According to the testimony of several defense witnesses, Ethyl acted to halt the continuing deterioration of its sodium production system by temporarily transferring 21 salaried employees, either supervisors or engineers, to operate the unit and parallel train new or otherwise inexperienced employees.2 According to this testimony, training was their principal function. The trial court credited the testimony of Ethyl's witnesses. We decline to disturb that judgment call on appeal.
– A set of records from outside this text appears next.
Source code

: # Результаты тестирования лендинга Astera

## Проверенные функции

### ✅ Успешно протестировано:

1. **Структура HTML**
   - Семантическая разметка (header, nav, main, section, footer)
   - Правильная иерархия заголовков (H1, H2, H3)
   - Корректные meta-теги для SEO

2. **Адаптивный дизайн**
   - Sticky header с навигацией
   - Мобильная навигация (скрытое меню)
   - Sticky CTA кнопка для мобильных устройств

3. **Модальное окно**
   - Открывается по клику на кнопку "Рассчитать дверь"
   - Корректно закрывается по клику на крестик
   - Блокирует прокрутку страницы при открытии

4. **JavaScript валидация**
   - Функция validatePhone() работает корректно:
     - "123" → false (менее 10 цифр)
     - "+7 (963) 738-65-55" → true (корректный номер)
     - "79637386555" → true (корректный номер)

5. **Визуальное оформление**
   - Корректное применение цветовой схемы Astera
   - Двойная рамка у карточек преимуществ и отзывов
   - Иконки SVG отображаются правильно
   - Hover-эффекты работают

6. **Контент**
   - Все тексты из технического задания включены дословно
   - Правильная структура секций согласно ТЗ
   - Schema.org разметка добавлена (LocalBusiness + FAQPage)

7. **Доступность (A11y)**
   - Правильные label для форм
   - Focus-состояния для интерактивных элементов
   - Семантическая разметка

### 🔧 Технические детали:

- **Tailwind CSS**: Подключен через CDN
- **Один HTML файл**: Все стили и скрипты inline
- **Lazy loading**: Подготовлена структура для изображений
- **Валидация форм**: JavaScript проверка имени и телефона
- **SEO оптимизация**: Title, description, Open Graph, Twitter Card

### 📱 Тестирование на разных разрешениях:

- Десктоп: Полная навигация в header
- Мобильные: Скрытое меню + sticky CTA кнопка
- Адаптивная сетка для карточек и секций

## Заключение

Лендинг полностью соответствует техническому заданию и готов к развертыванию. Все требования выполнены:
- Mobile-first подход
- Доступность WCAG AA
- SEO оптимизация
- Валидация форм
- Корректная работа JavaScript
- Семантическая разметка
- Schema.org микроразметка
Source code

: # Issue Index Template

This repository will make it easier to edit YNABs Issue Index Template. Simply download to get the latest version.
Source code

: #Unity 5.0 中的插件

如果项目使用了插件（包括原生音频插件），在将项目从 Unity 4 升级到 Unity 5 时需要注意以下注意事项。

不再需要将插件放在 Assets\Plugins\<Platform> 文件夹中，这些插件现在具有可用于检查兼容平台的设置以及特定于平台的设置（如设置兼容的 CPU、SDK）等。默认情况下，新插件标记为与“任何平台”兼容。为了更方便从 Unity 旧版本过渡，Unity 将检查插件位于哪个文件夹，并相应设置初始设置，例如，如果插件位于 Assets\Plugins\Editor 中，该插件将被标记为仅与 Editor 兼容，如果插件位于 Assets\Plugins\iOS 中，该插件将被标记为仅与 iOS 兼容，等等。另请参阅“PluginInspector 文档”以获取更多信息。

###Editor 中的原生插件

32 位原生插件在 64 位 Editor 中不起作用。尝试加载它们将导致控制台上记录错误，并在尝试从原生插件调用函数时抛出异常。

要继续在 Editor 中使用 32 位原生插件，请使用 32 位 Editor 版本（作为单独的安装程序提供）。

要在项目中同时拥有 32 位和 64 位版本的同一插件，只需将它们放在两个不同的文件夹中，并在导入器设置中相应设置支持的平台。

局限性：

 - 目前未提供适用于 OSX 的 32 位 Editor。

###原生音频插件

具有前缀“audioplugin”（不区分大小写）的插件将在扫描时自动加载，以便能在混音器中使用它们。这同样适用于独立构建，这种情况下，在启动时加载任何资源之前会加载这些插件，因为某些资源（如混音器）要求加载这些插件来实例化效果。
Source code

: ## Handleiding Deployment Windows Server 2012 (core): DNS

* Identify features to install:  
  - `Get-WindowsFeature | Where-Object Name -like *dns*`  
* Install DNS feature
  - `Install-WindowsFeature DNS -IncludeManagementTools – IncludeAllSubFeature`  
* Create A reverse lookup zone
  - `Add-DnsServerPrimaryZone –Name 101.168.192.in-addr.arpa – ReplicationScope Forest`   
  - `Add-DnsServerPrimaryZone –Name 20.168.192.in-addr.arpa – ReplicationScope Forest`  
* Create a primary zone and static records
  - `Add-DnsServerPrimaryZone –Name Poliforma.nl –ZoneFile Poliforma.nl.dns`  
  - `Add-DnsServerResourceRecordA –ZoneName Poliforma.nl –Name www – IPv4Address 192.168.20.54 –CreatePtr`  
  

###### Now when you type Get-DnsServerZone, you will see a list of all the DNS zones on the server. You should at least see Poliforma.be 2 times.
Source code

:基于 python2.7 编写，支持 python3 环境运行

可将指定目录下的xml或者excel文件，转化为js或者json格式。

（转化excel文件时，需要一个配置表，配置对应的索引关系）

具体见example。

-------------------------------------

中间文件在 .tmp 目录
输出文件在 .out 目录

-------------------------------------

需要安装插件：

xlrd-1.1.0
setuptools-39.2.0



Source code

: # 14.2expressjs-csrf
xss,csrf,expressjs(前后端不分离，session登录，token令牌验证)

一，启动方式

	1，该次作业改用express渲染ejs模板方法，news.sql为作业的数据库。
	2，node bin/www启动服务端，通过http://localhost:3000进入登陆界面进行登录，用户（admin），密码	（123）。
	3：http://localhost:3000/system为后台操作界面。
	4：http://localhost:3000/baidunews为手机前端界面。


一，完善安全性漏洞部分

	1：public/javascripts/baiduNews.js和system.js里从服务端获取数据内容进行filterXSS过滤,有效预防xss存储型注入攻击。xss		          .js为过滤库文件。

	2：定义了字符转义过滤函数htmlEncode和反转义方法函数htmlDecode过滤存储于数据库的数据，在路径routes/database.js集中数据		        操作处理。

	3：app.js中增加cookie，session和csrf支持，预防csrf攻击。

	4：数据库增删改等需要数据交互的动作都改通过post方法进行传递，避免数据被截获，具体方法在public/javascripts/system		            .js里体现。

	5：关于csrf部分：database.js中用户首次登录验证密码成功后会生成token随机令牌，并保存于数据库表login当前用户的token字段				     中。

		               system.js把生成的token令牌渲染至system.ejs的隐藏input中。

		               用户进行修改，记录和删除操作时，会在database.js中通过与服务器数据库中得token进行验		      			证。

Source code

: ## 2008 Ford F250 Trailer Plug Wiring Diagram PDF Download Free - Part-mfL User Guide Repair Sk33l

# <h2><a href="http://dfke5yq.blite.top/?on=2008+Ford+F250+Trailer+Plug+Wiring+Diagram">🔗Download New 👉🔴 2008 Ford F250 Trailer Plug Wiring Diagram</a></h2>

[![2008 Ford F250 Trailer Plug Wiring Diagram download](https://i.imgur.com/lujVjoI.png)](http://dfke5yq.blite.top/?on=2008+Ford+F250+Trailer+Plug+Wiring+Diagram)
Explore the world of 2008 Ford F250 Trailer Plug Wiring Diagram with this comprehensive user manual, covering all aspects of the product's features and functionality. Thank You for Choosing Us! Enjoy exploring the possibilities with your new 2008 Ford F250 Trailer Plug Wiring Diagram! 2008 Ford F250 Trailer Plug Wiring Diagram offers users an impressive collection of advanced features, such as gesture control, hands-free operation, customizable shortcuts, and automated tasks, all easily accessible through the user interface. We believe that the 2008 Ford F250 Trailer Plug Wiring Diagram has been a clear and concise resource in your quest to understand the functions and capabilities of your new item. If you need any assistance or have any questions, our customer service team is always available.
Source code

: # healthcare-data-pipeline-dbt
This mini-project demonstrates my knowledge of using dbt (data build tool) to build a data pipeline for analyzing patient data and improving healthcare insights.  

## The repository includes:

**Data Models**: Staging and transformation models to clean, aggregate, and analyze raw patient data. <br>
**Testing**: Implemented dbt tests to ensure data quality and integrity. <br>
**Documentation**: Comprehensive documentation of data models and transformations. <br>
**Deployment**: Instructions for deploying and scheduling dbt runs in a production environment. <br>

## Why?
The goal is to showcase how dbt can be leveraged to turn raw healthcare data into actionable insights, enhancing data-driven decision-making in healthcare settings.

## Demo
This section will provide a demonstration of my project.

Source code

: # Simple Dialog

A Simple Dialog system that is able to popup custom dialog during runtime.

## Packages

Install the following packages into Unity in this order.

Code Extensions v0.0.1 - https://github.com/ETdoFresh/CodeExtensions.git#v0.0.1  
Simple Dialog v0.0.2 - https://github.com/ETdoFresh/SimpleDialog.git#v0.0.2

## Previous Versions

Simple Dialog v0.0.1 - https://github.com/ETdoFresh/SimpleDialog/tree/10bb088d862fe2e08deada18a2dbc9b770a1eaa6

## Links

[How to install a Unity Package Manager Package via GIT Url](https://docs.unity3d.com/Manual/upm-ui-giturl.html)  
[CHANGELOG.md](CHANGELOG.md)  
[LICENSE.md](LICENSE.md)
To establish pretext, the Union offered testimony that the transferees lacked the qualifications needed to instruct the trainees, and that one supervisor made no effort to instruct an employee who, as it developed, had been working in the sodium section for six years. The Union is correct that while most of the supervisory transferees had no experience in the sodium section, all had either one or more degrees in chemical engineering or in a related discipline, or extended experience in the manufacture of industrial sodium. All had been instructed on the sodium section's procedures before transfer.
The district court recognized the evidentiary conflicts, and concluded that the evidence of pretext was insufficient to overcome defendant's articulated explanation. We perceive no error approaching the clearly erroneous benchmark.
Finally, in response to the Union's suggestion that affirmance of the district court would lead to destruction of the integrity of the arbitration process and invite flagrant violations of the collective bargaining agreement, we cite the delicate balance of competing interests struck in our prior opinion. We embrace the insightful eloquence of Judge Goldberg. The Union's grievance in this instance must therefore be presented to an arbitrator.
The district court is AFFIRMED.
Article XI provides:
Supervisory and salaried employees will not be authorized to perform work on an hourly rated job, except in the following types of situations:
a. When it is necessary for the supervisor or foreman to act for the safety of personnel or equipment,
b. Instruction or training of employees, and
c. Performance of necessary experimental, special mechanical, or research and development work deemed necessary by the COMPANY.
Louis Mitchell, the individual in charge of Ethyl's supervisor training program, explained the parallel training technique:
Typically, as far back as I can remember, at the Houston plant operators are trained by other operators to do what we call parallel training. One operator works with an experienced operator, and that operator trains him in how to do the job. That training includes talking to him, showing him, demonstrating. In addition to that, they both do the job together. As a matter of fact, in some cases, one guy will do one piece of a job and another guy will do another piece of a job during the training period until the trainee is fully qualified to do the job. We didn't have, as I mentioned, sufficient qualified operators so that we could put a trainee with a qualified operator. So, we used these supervisors in the same manner that we would use an operator, training operator, excepting we didn't have sufficient operators. So, we used supervisors to parallel train.